Drone pandemic: Will coronavirus invite the world to meet Big Brother?

By Thomas Gaulkin | April 1, 2020

Still frame from Draganfly video

Lines of supermarket shoppers, six feet apart from one another, wearing masks and clutching carts with surgical gloves. Horrifying photos of trucks carrying victims of COVID-19 from hospitals. Normally bustling city streets that have fallen eerily silent. As coronavirus makes its way around the world, scenes people once paid full ticket price to watch at movie theaters have become the sinister reality of a crisis unseen since before movies had sound.

Typically crowded Los Angeles streets like Hollywood Boulevard remain mostly empty following California’s stay-at-home order. Video: Washington Post

And straight from a dystopian film script—as successive lockdowns have been declared across the world from Wuhan to Lagos—authorities have begun turning to loudspeaker-equipped flying drones to enforce social distancing rules, a 2020 version of the van with a bullhorn on the roof, bellowing emergency alerts.

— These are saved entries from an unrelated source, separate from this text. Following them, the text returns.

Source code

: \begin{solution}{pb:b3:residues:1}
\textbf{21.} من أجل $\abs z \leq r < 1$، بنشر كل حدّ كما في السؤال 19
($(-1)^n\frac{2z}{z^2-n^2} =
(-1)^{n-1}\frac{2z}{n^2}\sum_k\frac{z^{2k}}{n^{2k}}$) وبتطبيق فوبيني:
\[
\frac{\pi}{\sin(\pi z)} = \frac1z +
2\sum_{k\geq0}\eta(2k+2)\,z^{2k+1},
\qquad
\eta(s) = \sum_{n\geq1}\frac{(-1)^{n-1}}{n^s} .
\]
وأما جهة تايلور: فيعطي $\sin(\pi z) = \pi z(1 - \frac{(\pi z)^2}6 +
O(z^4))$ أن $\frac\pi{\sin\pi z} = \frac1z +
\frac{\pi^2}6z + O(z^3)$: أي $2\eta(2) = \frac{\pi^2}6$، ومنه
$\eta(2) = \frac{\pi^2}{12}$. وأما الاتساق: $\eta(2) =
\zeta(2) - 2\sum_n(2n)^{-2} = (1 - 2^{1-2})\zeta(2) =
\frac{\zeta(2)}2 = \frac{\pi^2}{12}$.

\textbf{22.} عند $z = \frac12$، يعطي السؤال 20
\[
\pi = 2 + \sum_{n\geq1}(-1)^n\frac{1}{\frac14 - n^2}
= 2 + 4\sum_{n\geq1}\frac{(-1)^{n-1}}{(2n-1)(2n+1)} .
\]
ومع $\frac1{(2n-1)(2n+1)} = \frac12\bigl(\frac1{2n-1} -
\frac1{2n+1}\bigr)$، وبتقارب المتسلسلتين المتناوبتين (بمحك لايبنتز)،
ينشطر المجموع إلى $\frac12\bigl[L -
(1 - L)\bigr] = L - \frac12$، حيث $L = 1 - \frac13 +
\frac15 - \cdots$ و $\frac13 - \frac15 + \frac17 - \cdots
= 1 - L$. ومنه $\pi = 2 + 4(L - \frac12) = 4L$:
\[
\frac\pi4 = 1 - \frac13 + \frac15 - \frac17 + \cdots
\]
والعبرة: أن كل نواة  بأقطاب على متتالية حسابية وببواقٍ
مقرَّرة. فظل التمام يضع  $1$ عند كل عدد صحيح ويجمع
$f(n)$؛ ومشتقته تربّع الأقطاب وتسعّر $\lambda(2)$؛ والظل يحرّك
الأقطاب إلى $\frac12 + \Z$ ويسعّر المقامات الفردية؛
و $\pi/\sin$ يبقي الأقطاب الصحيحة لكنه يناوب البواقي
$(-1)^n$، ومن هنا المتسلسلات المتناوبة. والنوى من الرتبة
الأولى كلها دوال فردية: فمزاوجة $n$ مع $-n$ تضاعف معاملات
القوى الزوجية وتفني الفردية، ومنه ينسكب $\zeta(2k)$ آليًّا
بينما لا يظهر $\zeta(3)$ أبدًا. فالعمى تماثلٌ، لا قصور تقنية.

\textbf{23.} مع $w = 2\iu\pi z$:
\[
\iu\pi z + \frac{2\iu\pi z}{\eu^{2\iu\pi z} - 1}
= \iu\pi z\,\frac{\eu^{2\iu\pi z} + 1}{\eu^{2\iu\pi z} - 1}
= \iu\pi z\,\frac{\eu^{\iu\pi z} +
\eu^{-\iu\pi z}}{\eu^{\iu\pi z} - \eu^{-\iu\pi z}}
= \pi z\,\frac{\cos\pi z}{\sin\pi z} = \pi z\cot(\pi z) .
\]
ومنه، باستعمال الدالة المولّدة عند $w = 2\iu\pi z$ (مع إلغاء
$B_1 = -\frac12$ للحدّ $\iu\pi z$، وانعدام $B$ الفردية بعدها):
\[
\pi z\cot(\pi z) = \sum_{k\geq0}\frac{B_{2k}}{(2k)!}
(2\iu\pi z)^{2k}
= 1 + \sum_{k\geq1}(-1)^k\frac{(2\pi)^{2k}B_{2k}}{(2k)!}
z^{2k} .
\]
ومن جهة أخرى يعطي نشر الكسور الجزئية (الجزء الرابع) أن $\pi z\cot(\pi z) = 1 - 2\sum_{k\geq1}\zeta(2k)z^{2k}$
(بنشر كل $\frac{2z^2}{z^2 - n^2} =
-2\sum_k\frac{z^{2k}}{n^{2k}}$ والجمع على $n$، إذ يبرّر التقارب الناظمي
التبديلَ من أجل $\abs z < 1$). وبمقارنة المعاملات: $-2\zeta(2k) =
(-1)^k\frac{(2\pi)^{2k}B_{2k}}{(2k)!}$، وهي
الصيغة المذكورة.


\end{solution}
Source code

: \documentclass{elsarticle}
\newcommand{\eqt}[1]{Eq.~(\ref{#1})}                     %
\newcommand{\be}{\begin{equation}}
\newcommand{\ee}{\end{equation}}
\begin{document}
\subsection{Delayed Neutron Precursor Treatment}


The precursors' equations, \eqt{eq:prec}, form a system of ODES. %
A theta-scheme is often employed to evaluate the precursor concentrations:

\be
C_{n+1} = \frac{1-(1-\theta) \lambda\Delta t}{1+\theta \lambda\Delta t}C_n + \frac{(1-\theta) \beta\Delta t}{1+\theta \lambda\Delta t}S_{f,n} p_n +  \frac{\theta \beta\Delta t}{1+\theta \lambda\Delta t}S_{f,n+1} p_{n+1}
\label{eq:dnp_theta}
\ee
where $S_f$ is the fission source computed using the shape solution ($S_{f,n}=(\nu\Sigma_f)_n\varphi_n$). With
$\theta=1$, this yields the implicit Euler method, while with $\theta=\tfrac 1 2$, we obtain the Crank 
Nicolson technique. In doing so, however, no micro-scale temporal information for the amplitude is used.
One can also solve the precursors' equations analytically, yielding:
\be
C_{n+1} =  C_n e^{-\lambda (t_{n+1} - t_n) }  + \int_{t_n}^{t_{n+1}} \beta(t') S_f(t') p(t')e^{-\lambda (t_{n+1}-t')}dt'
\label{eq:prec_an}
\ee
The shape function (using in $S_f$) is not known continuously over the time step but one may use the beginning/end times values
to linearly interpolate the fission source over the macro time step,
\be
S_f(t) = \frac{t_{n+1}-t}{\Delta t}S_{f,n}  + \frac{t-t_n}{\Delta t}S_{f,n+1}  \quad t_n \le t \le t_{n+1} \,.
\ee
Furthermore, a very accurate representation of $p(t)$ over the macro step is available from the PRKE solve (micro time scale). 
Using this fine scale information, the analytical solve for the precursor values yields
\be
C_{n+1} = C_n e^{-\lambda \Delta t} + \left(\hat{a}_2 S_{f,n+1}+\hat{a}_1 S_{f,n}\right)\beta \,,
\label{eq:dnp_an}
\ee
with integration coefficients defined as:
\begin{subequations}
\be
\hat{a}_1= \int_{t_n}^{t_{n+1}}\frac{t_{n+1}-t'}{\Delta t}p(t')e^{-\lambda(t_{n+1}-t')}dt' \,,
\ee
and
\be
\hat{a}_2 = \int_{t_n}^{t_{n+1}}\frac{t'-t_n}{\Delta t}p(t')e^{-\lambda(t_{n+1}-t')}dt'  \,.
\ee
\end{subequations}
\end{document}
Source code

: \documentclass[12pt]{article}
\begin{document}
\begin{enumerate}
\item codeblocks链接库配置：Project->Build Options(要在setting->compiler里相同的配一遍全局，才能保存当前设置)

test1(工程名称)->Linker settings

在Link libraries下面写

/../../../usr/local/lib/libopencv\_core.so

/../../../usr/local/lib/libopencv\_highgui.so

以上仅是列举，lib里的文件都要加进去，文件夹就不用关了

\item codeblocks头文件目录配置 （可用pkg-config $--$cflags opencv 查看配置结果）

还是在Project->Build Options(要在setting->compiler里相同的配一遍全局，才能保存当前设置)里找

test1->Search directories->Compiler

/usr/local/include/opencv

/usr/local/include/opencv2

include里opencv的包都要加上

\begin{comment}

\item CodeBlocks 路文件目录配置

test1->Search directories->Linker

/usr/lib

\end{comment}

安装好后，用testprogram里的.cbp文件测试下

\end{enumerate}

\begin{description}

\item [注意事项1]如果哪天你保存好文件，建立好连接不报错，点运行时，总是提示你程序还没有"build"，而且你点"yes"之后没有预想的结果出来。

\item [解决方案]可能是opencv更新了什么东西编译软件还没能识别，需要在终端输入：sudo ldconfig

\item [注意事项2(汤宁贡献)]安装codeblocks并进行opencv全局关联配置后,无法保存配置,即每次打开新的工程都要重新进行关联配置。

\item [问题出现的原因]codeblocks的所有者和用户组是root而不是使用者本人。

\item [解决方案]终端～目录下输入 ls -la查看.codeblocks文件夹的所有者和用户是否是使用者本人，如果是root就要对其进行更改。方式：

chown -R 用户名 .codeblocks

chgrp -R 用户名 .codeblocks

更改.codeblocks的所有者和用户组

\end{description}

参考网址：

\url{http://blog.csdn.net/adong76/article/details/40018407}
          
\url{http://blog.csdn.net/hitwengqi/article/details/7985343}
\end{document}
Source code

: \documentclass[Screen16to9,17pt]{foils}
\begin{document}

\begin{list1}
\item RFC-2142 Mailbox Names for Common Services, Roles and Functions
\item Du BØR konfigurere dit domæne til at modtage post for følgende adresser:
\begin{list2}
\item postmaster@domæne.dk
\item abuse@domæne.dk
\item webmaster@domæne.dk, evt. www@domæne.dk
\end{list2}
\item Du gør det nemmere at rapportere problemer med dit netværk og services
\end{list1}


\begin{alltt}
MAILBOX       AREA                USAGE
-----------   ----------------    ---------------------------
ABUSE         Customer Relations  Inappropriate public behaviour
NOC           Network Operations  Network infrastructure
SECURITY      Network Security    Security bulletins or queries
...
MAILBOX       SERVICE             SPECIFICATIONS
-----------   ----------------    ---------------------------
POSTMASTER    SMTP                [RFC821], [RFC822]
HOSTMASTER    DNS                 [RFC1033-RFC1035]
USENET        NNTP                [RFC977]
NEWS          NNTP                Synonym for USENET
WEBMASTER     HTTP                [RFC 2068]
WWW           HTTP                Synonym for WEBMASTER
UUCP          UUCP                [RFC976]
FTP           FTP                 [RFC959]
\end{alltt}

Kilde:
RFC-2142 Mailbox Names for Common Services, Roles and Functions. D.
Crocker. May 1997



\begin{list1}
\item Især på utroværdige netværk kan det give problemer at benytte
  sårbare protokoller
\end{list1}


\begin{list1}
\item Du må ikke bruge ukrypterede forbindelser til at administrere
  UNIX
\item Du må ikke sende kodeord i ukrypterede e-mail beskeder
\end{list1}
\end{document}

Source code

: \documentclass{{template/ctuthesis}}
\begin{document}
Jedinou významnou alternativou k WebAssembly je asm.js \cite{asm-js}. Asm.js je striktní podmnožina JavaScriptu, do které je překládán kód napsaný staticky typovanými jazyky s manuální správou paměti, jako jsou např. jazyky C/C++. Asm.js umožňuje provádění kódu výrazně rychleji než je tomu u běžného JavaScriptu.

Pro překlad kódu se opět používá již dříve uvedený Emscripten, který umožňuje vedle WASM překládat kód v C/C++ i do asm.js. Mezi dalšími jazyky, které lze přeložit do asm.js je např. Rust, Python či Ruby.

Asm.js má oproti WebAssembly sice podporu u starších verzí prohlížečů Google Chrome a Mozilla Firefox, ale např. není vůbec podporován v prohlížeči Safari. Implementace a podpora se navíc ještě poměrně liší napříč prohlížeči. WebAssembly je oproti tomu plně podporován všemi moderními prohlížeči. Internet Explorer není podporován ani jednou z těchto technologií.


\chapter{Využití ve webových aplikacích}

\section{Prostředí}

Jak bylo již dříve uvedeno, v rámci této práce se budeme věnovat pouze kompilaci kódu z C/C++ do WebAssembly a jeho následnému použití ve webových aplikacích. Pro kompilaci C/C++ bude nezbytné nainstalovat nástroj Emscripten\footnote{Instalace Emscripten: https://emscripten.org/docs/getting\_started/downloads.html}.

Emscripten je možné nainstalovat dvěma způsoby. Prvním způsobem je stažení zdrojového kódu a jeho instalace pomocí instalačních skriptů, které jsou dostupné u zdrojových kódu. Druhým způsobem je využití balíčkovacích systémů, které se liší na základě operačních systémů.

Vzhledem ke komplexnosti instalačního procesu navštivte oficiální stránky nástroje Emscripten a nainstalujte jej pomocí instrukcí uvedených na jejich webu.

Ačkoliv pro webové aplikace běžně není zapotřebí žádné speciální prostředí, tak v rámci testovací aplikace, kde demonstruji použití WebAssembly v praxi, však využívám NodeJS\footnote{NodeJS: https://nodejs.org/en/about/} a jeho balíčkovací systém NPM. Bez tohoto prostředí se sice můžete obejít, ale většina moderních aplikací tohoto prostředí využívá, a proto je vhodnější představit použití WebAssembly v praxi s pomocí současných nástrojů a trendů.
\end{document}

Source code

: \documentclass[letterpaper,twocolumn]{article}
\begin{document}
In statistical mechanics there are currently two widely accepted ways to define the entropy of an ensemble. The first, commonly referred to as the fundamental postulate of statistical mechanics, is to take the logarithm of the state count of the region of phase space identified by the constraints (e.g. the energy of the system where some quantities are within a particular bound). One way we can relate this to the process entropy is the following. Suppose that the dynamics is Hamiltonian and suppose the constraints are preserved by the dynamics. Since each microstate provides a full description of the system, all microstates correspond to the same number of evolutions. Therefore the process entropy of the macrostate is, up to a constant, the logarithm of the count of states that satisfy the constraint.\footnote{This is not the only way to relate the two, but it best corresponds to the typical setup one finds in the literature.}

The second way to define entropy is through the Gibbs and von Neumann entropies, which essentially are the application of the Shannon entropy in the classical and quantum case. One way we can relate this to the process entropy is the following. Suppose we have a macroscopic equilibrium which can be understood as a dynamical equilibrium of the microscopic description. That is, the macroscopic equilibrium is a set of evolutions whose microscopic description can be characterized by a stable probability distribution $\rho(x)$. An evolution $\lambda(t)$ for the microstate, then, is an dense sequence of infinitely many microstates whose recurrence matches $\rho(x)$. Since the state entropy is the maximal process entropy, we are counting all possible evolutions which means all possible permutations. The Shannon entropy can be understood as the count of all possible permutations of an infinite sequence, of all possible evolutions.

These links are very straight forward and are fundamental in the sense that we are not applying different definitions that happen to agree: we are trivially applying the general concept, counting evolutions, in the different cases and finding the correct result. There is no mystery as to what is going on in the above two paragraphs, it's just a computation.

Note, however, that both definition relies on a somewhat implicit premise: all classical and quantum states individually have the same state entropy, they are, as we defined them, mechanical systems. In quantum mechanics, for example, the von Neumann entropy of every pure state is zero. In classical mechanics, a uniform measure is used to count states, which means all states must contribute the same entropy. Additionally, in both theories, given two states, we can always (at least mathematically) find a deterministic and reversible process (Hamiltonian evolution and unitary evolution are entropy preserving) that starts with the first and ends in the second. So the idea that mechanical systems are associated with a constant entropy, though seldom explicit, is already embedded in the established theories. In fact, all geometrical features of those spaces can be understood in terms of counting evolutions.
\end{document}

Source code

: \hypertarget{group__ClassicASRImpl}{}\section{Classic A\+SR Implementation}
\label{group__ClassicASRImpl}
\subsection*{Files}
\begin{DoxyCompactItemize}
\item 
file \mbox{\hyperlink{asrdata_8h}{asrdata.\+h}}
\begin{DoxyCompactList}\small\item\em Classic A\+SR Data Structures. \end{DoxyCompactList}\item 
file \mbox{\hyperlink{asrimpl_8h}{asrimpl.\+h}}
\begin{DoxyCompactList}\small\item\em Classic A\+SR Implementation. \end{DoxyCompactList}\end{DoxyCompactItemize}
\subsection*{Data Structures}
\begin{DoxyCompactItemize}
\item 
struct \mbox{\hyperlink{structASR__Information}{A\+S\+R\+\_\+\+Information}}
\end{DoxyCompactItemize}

France24’s Sam Nunn compiled police footage shot by drones in China, Indonesia, and European countries like Italy, France, and Spain. Chinese police deployed quadcopter UAVs early in the crisis, even directing personalized scolding at people walking outside. Elsewhere, the buzzing beasts hover ominously over upright citizens engaged in seemingly innocent activities like shopping or getting some fresh air—but also violating the strict restrictions now working to slow transmission of the virus and prevent healthcare systems from becoming more overwhelmed than they already are. Authorities in Britain were criticized last week for sending drones flying over visitors to a park and then shaming them by posting the footage on Twitter:

With new technologies to combat the spread of coronavirus being developed at a brisk pace, it’s inevitable that specialized UAVs would come, too. A “pandemic drone” that can supposedly scan crowds of people to monitor temperature, heart rates, coughing and even blood pressure is being developed by the North American company Draganfly, based on technology from the University of Australia and Australia’s Department of Defence. Drones are even being used to spray antiviral disinfectant over public spaces, but experts question their utility, or even safety. (So far, the US Defense Department is not interested.)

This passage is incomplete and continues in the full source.